#### ABOUT THIS EXERCISE:
When you reach the line in the data below that contains "### leadingNavigationBarButtons", please start repeating lines exactly, and stop after the line that contains "The navigation bar displays", repeating nothing else.

#### INFORMATION:
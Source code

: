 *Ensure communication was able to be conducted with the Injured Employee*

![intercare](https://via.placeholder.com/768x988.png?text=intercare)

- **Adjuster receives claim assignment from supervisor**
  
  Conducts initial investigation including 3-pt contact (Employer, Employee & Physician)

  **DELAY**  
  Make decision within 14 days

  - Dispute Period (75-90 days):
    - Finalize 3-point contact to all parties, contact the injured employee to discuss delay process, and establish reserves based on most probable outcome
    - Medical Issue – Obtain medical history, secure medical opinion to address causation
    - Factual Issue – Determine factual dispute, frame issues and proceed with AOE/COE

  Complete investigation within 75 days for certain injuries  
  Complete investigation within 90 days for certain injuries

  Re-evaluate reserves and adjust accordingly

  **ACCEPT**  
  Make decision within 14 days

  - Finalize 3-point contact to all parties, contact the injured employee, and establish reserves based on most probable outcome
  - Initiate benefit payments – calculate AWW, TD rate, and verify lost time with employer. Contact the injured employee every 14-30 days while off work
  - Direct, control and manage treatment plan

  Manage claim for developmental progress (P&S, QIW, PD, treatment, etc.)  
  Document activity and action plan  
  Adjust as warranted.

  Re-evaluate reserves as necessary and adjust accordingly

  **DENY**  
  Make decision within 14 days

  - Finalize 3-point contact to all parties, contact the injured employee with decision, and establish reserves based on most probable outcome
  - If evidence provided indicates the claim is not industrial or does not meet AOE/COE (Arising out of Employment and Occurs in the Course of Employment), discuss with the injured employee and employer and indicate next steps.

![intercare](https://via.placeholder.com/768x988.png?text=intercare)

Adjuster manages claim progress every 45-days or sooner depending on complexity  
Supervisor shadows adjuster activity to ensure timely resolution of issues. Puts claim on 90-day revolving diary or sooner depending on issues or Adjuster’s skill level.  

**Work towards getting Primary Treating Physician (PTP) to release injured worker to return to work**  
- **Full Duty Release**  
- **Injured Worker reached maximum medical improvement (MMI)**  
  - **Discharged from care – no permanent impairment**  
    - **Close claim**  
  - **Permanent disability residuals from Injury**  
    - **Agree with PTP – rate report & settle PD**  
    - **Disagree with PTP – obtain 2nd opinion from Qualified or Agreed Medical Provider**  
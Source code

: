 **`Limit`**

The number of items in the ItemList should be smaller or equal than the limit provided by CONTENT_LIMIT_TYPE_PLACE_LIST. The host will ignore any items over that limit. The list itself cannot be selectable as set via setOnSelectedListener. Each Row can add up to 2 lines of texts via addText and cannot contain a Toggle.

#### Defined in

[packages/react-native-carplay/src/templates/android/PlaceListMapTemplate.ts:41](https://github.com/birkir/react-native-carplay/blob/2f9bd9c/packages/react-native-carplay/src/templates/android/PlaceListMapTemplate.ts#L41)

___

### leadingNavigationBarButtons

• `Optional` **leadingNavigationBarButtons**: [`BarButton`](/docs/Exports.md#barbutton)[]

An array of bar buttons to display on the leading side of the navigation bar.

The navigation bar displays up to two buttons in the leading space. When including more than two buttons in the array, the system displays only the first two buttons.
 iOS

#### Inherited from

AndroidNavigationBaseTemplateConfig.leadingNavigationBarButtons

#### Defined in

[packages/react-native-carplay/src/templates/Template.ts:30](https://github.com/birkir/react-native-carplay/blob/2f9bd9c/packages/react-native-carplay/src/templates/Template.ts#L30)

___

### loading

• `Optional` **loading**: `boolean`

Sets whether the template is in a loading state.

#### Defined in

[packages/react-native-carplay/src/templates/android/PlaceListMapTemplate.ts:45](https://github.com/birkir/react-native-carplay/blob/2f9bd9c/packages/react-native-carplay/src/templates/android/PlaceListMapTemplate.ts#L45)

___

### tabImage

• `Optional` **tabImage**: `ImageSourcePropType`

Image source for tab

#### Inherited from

#### SOLUTION:
### leadingNavigationBarButtons

• `Optional` **leadingNavigationBarButtons**: [`BarButton`](/docs/Exports.md#barbutton)[]

An array of bar buttons to display on the leading side of the navigation bar.

The navigation bar displays up to two buttons in the leading space. When including more than two buttons in the array, the system displays only the first two buttons.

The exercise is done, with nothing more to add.